**TASK DETAILS**
Check every line of the data below for "author". Copy each one that has it.

--

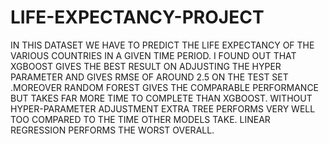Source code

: # LIFE-EXPECTANCY-PROJECT
IN THIS DATASET WE HAVE TO PREDICT THE LIFE EXPECTANCY OF THE VARIOUS COUNTRIES IN A GIVEN TIME PERIOD. I FOUND OUT THAT XGBOOST GIVES THE BEST RESULT ON ADJUSTING THE HYPER PARAMETER AND GIVES RMSE OF AROUND 2.5 ON THE TEST SET .MOREOVER RANDOM FOREST GIVES THE COMPARABLE PERFORMANCE BUT TAKES FAR MORE TIME TO COMPLETE THAN XGBOOST. WITHOUT HYPER-PARAMETER ADJUSTMENT  EXTRA TREE PERFORMS VERY WELL TOO COMPARED TO THE TIME OTHER MODELS TAKE. LINEAR REGRESSION PERFORMS THE WORST OVERALL.
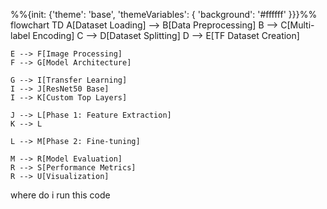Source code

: %%{init: {'theme': 'base', 'themeVariables': { 'background': '#ffffff' }}}%%
flowchart TD
    A[Dataset Loading] --> B[Data Preprocessing]
    B --> C[Multi-label Encoding]
    C --> D[Dataset Splitting]
    D --> E[TF Dataset Creation]
    
    E --> F[Image Processing]
    F --> G[Model Architecture]
    
    G --> I[Transfer Learning]
    I --> J[ResNet50 Base]
    I --> K[Custom Top Layers]
    
    J --> L[Phase 1: Feature Extraction]
    K --> L
    
    L --> M[Phase 2: Fine-tuning]
    
    M --> R[Model Evaluation]
    R --> S[Performance Metrics]
    R --> U[Visualization]
where do i run this code
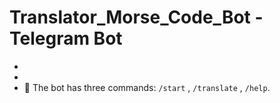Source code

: # Translator_Morse_Code_Bot - Telegram Bot

-
-
- :open_file_folder: The bot has three commands: `/start` , `/translate` , `/help`.
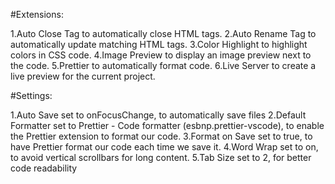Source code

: #Extensions:

1.Auto Close Tag to automatically close HTML tags.
2.Auto Rename Tag to automatically update matching HTML tags.
3.Color Highlight to highlight colors in CSS code.
4.Image Preview to display an image preview next to the code.
5.Prettier to automatically format code.
6.Live Server to create a live preview for the current project.

#Settings:

1.Auto Save set to onFocusChange, to automatically save files
2.Default Formatter set to Prettier - Code formatter (esbnp.prettier-vscode), to enable the Prettier extension to format our code.
3.Format on Save set to true, to have Prettier format our code each time we save it.
4.Word Wrap set to on, to avoid vertical scrollbars for long content.
5.Tab Size set to 2, for better code readability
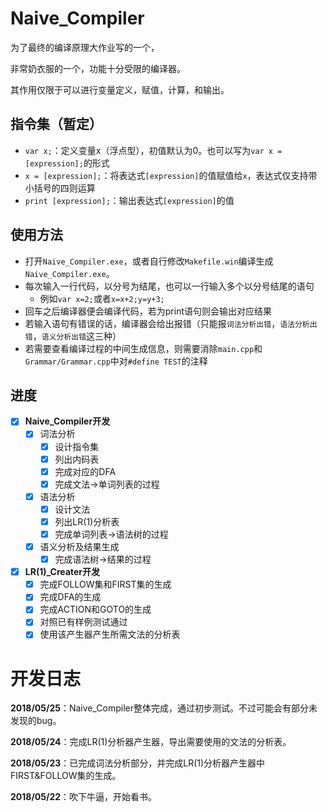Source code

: # Naive_Compiler

为了最终的编译原理大作业写的一个，

非常奶衣服的一个，功能十分受限的编译器。

其作用仅限于可以进行变量定义，赋值，计算，和输出。

## 指令集（暂定）

+ ``var x;``：定义变量x（浮点型），初值默认为0。也可以写为``var x = [expression];``的形式
+ ``x = [expression];``：将表达式``[expression]``的值赋值给``x``，表达式仅支持带小括号的四则运算
+ ``print [expression];``：输出表达式``[expression]``的值

## 使用方法

+ 打开``Naive_Compiler.exe``，或者自行修改``Makefile.win``编译生成``Naive_Compiler.exe``。
+ 每次输入一行代码，以分号为结尾，也可以一行输入多个以分号结尾的语句
    - 例如``var x=2;``或者``x=x+2;y=y+3;``
+ 回车之后编译器便会编译代码，若为print语句则会输出对应结果
+ 若输入语句有错误的话，编译器会给出报错（只能报``词法分析出错``，``语法分析出错``，``语义分析出错``这三种）
+ 若需要查看编译过程的中间生成信息，则需要消除``main.cpp``和``Grammar/Grammar.cpp``中对``#define TEST``的注释


## 进度

- [x] **Naive_Compiler开发**
    - [x] 词法分析
	    - [x] 设计指令集
		- [x] 列出内码表
		- [x] 完成对应的DFA
		- [x] 完成文法→单词列表的过程
	- [x] 语法分析
	    - [x] 设计文法
		- [x] 列出LR(1)分析表
		- [x] 完成单词列表→语法树的过程
	- [x] 语义分析及结果生成
	    - [x] 完成语法树→结果的过程

- [x] **LR(1)_Creater开发**
    - [x] 完成FOLLOW集和FIRST集的生成
	- [x] 完成DFA的生成
	- [x] 完成ACTION和GOTO的生成
	- [x] 对照已有样例测试通过
	- [x] 使用该产生器产生所需文法的分析表

# 开发日志

**2018/05/25**：Naive_Compiler整体完成，通过初步测试。不过可能会有部分未发现的bug。

**2018/05/24**：完成LR(1)分析器产生器，导出需要使用的文法的分析表。

**2018/05/23**：已完成词法分析部分，并完成LR(1)分析器产生器中FIRST&FOLLOW集的生成。

**2018/05/22**：吹下牛逼，开始看书。

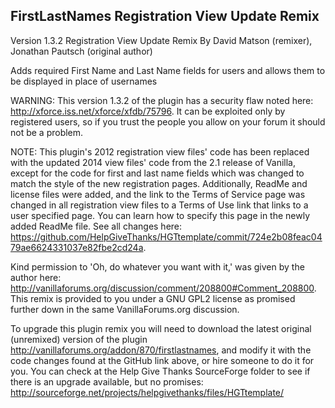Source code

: ## FirstLastNames Registration View Update Remix

Version 1.3.2 Registration View Update Remix By David Matson (remixer), Jonathan Pautsch (original author)

Adds required First Name and Last Name fields for users and allows them to be displayed in place of usernames

WARNING: This version 1.3.2 of the plugin has a security flaw noted here: http://xforce.iss.net/xforce/xfdb/75796. It can be exploited only by registered users, so if you trust the people you allow on your forum it should not be a problem.

NOTE: This plugin's 2012 registration view files' code has been replaced with the updated 2014 view files' code from the 2.1 release of Vanilla, except for the code for first and last name fields which was changed to match the style of the new registration pages. Additionally, ReadMe and license files were added, and the link to the Terms of Service page was changed in all registration view files to a Terms of Use link that links to a user specified page. You can learn how to specify this page in the newly added ReadMe file. See all changes here: https://github.com/HelpGiveThanks/HGTtemplate/commit/724e2b08feac0479ae6624331037e82fbe2cd24a.

Kind permission to 'Oh, do whatever you want with it,' was given by the author here: http://vanillaforums.org/discussion/comment/208800#Comment_208800. This remix is provided to you under a GNU GPL2 license as promised further down in the same VanillaForums.org discussion. 

To upgrade this plugin remix you will need to download the latest original (unremixed) version of the plugin http://vanillaforums.org/addon/870/firstlastnames, and modify it with the code changes found at the GitHub link above, or hire someone to do it for you. You can check at the Help Give Thanks SourceForge folder to see if there is an upgrade available, but no promises: http://sourceforge.net/projects/helpgivethanks/files/HGTtemplate/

--

**RESPONSE TO THIS TASK**
Version 1.3.2 Registration View Update Remix By David Matson (remixer), Jonathan Pautsch (original author)
Kind permission to 'Oh, do whatever you want with it,' was given by the author here: http://vanillaforums.org/discussion/comment/208800#Comment_208800. This remix is provided to you under a GNU GPL2 license as promised further down in the same VanillaForums.org discussion. 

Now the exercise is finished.